# WORK INSTRUCTION
Please copy exactly the lines that run from the start of the entries to the line containing "Earlier I had", inclusive.

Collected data
= Beginning of Section =

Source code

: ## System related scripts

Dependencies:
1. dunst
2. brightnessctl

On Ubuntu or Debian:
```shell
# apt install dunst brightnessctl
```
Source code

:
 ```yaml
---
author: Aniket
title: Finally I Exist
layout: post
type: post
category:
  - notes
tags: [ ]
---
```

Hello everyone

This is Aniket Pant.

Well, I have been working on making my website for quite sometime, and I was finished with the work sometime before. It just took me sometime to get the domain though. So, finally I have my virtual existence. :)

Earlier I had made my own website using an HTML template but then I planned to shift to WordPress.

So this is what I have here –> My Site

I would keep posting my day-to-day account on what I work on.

= End of Section =

# YOUR SOLUTION
Source code

: ## System related scripts

Dependencies:
1. dunst
2. brightnessctl

On Ubuntu or Debian:
```shell
# apt install dunst brightnessctl
```
Source code

:
 ```yaml
---
author: Aniket
title: Finally I Exist
layout: post
type: post
category:
  - notes
tags: [ ]
---
```

Hello everyone

This is Aniket Pant.

Well, I have been working on making my website for quite sometime, and I was finished with the work sometime before. It just took me sometime to get the domain though. So, finally I have my virtual existence. :)

Earlier I had made my own website using an HTML template but then I planned to shift to WordPress.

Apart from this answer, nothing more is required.